To analyze the performance of the algorithm \(MUITP(\alpha _0)\), we define \(L^*\) as the cost of the optimal rural postman tour with respect to \(G'\) in Step 2. In other words, \(L^*\) is the length of the shortest closed walk in \(G'\) going through 0 and all required edges. \(L(\alpha _0)\) is the cost of an \(\alpha _0\)-approximate rural postman tour used by \(UITP(\alpha _0)\). Clearly, \(L(\alpha _0)\le \alpha _0 L^*\). Moreover, according to \(UITP(\alpha _0)\) it holds that \(\sum _{i=1}^l \sum _{h=1}^{r-1} c_s(v_h^{(i)},v_{h+1}^{(i)})\le L(\alpha _0)\).

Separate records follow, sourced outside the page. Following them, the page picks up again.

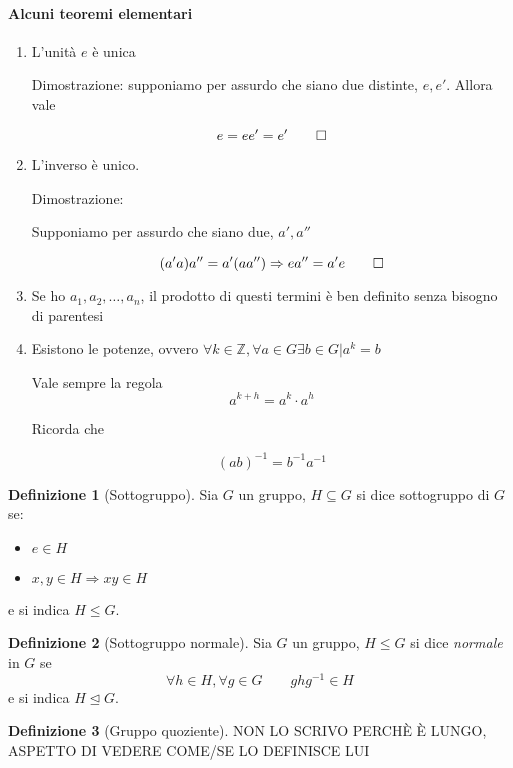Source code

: \documentclass[11pt]{article}
\theoremstyle{plain}
\theoremstyle{definition}
\newtheorem{defn}{Definizione}[section]
\theoremstyle{remark}
\begin{document}
\paragraph{Alcuni teoremi elementari}
\begin{enumerate}
	\item L'unità $e$ è unica
	
	Dimostrazione: supponiamo per assurdo che siano due distinte, $e, e'$. Allora vale
	
	\[e = ee' = e' \qed\]
	
	\item L'inverso è unico.

	Dimostrazione:
	
	Supponiamo per assurdo che siano due, $a', a''$
	
	\[(a' a)a'' = a'(aa'') \Rightarrow e a'' = a' e \qed \]
	
	\item Se ho $a_1, a_2, \ldots, a_n$, il prodotto di questi termini è ben definito senza bisogno di parentesi
	\item Esistono le potenze, ovvero $\forall k \in \mathbb{Z}, \forall a \in G \exists b\in G | a^k = b$
	
	Vale sempre la regola
	\[a^{k+h} = a^k \cdot a^h \]
	
	Ricorda che 
	
	\[ (ab)^{-1} = b^{-1}a^{-1}\]

\end{enumerate}



\begin{defn}[Sottogruppo]
Sia $G$ un gruppo, $H\subseteq G$ si dice sottogruppo di $G$ se:
\begin{itemize}
	\item $e\in H$
	\item $x,y\in H \Rightarrow xy\in H$
\end{itemize}
e si indica $H \leq G$.

\end{defn}

\begin{defn}[Sottogruppo normale]
Sia $G$ un gruppo, $H \leq G$ si dice \textit{normale} in $G$ se
\[
	\forall h\in H, \forall g\in G\qquad ghg^{-1}\in H
\]
e si indica $H \trianglelefteq G$.
\end{defn}

\begin{defn}[Gruppo quoziente]
NON LO SCRIVO PERCHÈ È LUNGO, ASPETTO DI VEDERE COME/SE LO DEFINISCE LUI
\end{defn}
\end{document}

We proceed to show the following result.

Lemma 2

\(Z^{MUITP(\alpha _0)}\le \left( 2+\left( 2-\frac{2}{Q}\right) \alpha _0\right) Z^*\).

Proof

Similarly to the analysis of the \(ITP_f(\alpha )\) heuristic for the MCVRP in [22], we can show that \(c(C_i)\le c(P_i)+\sum _{h=1}^{r-1} c_s(v_h^{(i)},v_{h+1}^{(i)})\) and hence

$$Z^{MUITP(\alpha _0)}=\sum _{i=1}^l C_i \le \left( 2+\left( 1-\frac{2}{Q}\right) \alpha _0\right) Z_n^*+L(\alpha _0)\,.$$

Since \(Z_n^*\le Z^*\) and \(L(\alpha _0)\le \alpha _0 L^* \le \alpha _0 Z^*\), the proof of is completed.    \(\square \)

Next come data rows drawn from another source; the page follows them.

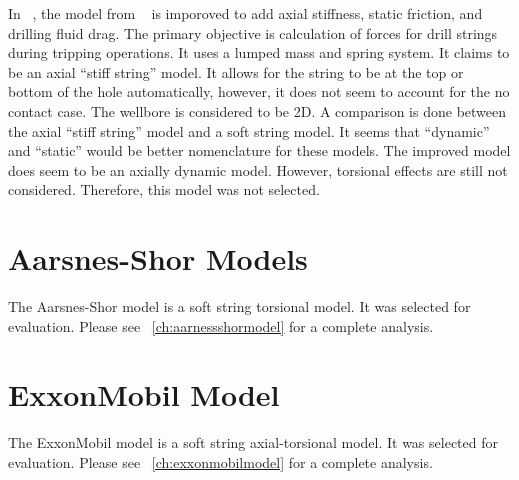 In ~\cite{ref:zamanipour2018a}, the model from  ~\cite{ref:miska2015a} is imporoved to add axial stiffness, static friction, and drilling fluid drag.  The primary objective is calculation of forces for drill strings during tripping operations.  It uses a lumped mass and spring system.  It claims to be an axial ``stiff string'' model.  It allows for the string to be at the top or bottom of the hole automatically, however, it does not seem to account for the no contact case.  The wellbore is considered to be 2D.  A comparison is done between the axial ``stiff string'' model and a soft string model.  It seems that ``dynamic'' and ``static'' would be better nomenclature for these models.  The improved model does seem to be an axially dynamic model.  However, torsional effects are still not considered.  Therefore, this model was not selected.



\section{Aarsnes-Shor Models}
The Aarsnes-Shor model is a soft string torsional model.  It was selected for evaluation.  Please see \chaptername~\ref{ch:aarnessshormodel} for a complete analysis.

\section{ExxonMobil Model}
The ExxonMobil model is a soft string axial-torsional model.  It was selected for evaluation.  Please see \chaptername~\ref{ch:exxonmobilmodel} for a complete analysis. 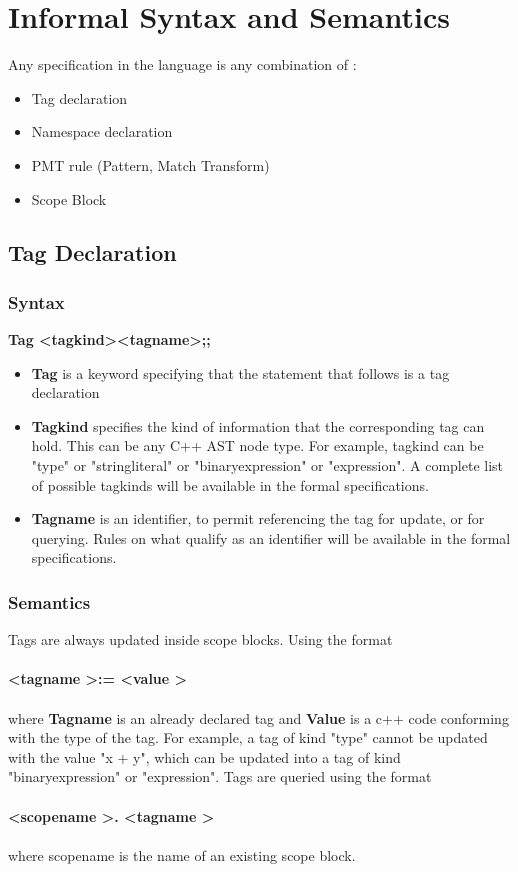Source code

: \documentclass[preprint]{sigplanconf}
\begin{document}
\section{Informal Syntax and Semantics}
Any specification in the language is any combination of :
\begin{itemize}
\item Tag declaration
\item Namespace declaration
\item PMT rule (Pattern, Match Transform)
\item Scope Block
\end{itemize}

\subsection{Tag Declaration}


\subsubsection{Syntax}

\textbf{Tag \textless tagkind\textgreater  \textless tagname\textgreater;;}

\begin{itemize}
\item \textbf{Tag} is a keyword specifying that the statement that follows is a tag 
declaration
\item \textbf{Tagkind} specifies the kind of information that the corresponding tag can hold. This can be any C++ AST node type. For example, tagkind can be "type" or "stringliteral" or "binaryexpression" or "expression". A complete list of possible tagkinds will be available in the formal specifications.
\item \textbf{Tagname} is an identifier, to permit referencing the tag for update, or for querying. Rules on what qualify as an identifier will be available in the formal specifications.

\end{itemize}

\subsubsection{Semantics}


Tags are always updated inside scope blocks. Using the format
\\
\\
\textbf{\textless tagname \textgreater := \textless value \textgreater} 
\\
\\
where \textbf{Tagname} is an already declared tag
and \textbf{Value} is a c++ code conforming with the type of the tag. 
For example,  a tag of kind "type" cannot be updated with the value "x + y", which can be updated into a tag of kind "binaryexpression" or "expression".
Tags are queried using the format 
\\
\\
\textbf{\textless scopename \textgreater . \textless tagname \textgreater}
\\
\\
where scopename is the name of an existing scope block.
\end{document}

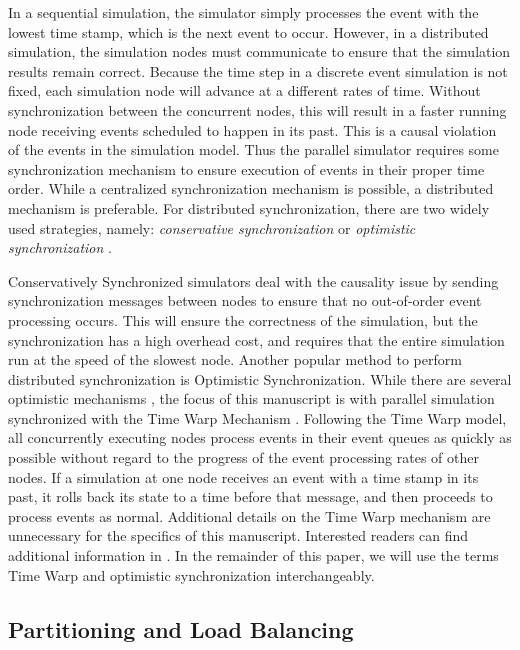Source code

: \documentclass{wscpaperproc}
\begin{document}
In a sequential simulation, the simulator simply processes the event with the lowest time stamp, which is the next event to occur. However, in a distributed simulation, the simulation nodes must communicate to ensure that the simulation results remain correct. Because the time step in a discrete event simulation is not fixed, each simulation node will advance at a different rates of time. Without synchronization between the concurrent nodes, this will result in a faster running node receiving events scheduled to happen in its past. This is a causal violation of the events in the simulation model. Thus the parallel simulator requires some synchronization mechanism to ensure execution of events in their proper time order. While a centralized synchronization mechanism is possible, a distributed mechanism is preferable. For distributed synchronization, there are two widely used strategies, namely: \emph{conservative synchronization} or \emph{optimistic synchronization} \cite{fujimoto-90}.

Conservatively Synchronized simulators deal with the causality issue by sending synchronization messages between nodes to ensure that no out-of-order event processing occurs. This will ensure the correctness of the simulation, but the synchronization has a high overhead cost, and requires that the entire simulation run at the speed of the slowest node. Another popular method to perform distributed synchronization is Optimistic Synchronization. While there are several optimistic mechanisms \cite{chandy-89,jefferson-85}, the focus of this manuscript is with parallel simulation synchronized with the Time Warp Mechanism \cite{jefferson-85}. Following the Time Warp model, all concurrently executing nodes process events in their event queues as quickly as possible without regard to the progress of the event processing rates of other nodes. If a simulation at one node receives an event with a time stamp in its past, it rolls back its state to a time before that message, and then proceeds to process events as normal. Additional details on the Time Warp mechanism are unnecessary for the specifics of this manuscript. Interested readers can find additional information in \cite{fujimoto-90,jefferson-85}. In the remainder of this paper, we will use the terms Time Warp and optimistic synchronization interchangeably.

\subsection{Partitioning and Load Balancing}
\end{document}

By substituting \(ITP(\alpha _0)\) for \(UITP(\alpha _0)\) in the above algorithm \(MUITP(\alpha _0)\), we can obtain an approximation algorithm for the equal-demand MCARP with ratio \(1+(2-\frac{1}{Q})\alpha _0\). To sum up, we have the following result for the MCARP.

Theorem 2

There exists a \((2+(2-\frac{2}{Q})\alpha _0)\)-approximation algorithm for the MCARP. Moreover, for the equal-demand problem there is a \((1+(2-\frac{1}{Q})\alpha _0)\)-approximation algorithm.

5 The Multi-depot Rural Postman Problem

In this section, we consider the multi-depot Rural Postman Problem (MRPP), which is a restricted case of the MCARP with infinite vehicle capacity, i.e., \(Q=+\infty \). Suppose that there are \(k=|D|\) depots. Then the MRPP is essentially to find at most k closed walks, each of which starts from and ends at a distinct depot, such that these walks cover all the required edges and the total cost of the walks is minimized.

Theorem 3

There exists a \((2-\frac{1}{2k+1})\)-approximation algorithm for the MRPP.

6 Multi-depot CARP on a Line

In this section, we deal with the MCARP/MCVRP defined on a line graph. We show that the equal-demand MCARP on a line can be solved in \(O(n^2)\) time. For the MCVRP on a line, we give the first 2-approximation algorithm.

Theorem 4

The equal-demand MCARP on a line can be solved in \(O(n^2)\) time.

Theorem 5

The MCVRP on a line admits a 2-approximation algorithm.